Vest is to have battery pumps if none then fill
Some
Back up water aged so you can remove some water and add new . Also stirring to add oxygen . You can also cover your tank with blankets or space blankets to keep water temp up. Also you can add prime to help reduce ammonia . 
Or of course generator or converter. 
Let's hope no one loses power. Am I prepared? No but if worse comes to worse I'd pack the vulnerable fish for shipping with oxygen, prime
and heat packs in styros. Good for 48 hours then when power comes on a wc and unbag.

Sent from my iPhone using Tapatalk


----------



## hi-revs (Nov 3, 2010)

Just a question I have regarding canister filters-

Usually when I know that powerloss is going to happen, I leave my canisters in the "flowing" position. Then once power restores the canisters will kick back on and I'll do a big water change.
My question- is it better to shut off the canisters once the power is out to prevent back flow?

I'm kind of wanting to shut the filters down completely when power is loss and manually starting them again, but I'm afraid I won't be at home for an unknown amount of time after power is back.

Thoughts?


----------



## aprilsaquarium (Aug 22, 2016)

If your power goes out I would open them. The bacteria becomes anaerobic very fast with no oxygen and shut up. Then you turn it back on and get bad bacteria spewing into your tanks. I'd open and before running again dump the water, add fresh and then turn on. The good bacteria will get up to max again fast. Feed very little st first to help it catch up. 

Also during power outages stop feeding fish. The less
Organically the better


Sent from my iPhone using Tapatalk


----------



## Lars (Jul 22, 2012)

I don't see any benefit from shutting down your canister filter manually. The water will stop flowing once the power is out, same as if you shut the valves.


----------



## SeaHorse_Fanatic (Apr 22, 2010)

3 am and the storm hasn't hit yet. I'm hoping the forecasts are overly cautious but I'm not betting on it.

Have a couple of battery operated air pumps, a box of D cell batteries, a UPS, and access to a portable generator. Fortunately, my neighbourhood is serviced by underground electrical supplies, so hopefully downed trees aren't as big a hazard as in other areas with power poles.

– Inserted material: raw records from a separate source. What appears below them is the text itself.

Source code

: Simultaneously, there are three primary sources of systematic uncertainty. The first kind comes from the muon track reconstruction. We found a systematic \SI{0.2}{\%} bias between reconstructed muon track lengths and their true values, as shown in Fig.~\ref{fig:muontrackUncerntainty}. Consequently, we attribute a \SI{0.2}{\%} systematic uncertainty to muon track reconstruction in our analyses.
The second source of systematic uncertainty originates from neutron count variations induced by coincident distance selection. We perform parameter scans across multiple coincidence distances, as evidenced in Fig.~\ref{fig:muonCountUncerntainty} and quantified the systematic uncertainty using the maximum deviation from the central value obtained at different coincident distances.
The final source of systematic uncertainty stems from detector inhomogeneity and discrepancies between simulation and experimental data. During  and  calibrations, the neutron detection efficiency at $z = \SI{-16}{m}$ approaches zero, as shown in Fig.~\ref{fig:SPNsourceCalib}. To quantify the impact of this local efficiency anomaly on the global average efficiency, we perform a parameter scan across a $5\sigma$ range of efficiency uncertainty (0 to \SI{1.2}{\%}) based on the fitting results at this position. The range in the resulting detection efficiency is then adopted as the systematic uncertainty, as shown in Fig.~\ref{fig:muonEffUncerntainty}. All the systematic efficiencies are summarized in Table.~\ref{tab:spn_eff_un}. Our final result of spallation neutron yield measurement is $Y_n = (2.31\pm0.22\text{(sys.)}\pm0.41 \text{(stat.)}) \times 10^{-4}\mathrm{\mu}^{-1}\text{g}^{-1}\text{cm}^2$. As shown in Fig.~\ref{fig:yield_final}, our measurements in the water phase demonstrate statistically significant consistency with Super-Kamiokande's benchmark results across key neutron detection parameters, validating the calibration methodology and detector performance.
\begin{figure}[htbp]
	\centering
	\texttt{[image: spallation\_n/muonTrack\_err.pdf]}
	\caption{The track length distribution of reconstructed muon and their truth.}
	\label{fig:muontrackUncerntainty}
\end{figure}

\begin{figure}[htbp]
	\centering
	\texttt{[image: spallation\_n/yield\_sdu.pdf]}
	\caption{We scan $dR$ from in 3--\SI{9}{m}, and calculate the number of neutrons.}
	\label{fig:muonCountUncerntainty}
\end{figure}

If the power is out for a few hours, I wouldn't worry about the canister filters. If it becomes half a day, full day or longer, then I'd rinse it out with tank water after power is restored, especially if its stinky. 

With the dropping temperatures, I would cover up your tanks with blankets or insulation or moving quilt-blankets to help retain as much heat as possible. Since the worst winds are expected Saturday, we all have a bit of time to finish our preparations. I'm also planning on staying home as much as possible to avoid the traffic issues that happens every time we get a lot of rain or wind. Metro Vancouver drivers are notorious for forgetting how to drive in the rain and lots of accidents happen whenever it rains heavily after a week or more of little/no rain. Go figure.

Stay safe & hope nobody loses power.

Anthony


----------



## Gaia (Jun 20, 2016)

Thank you for the heads up! I was just telling my husband last night that I had better get some check valves since we are heading in to storm season. Guess I'll be dragging my sick butt to the store today. 

Sent from my SM-G900W8 using Tapatalk


----------



## Jcmalouie (Apr 2, 2015)

what battery operated air pumps do you guys have?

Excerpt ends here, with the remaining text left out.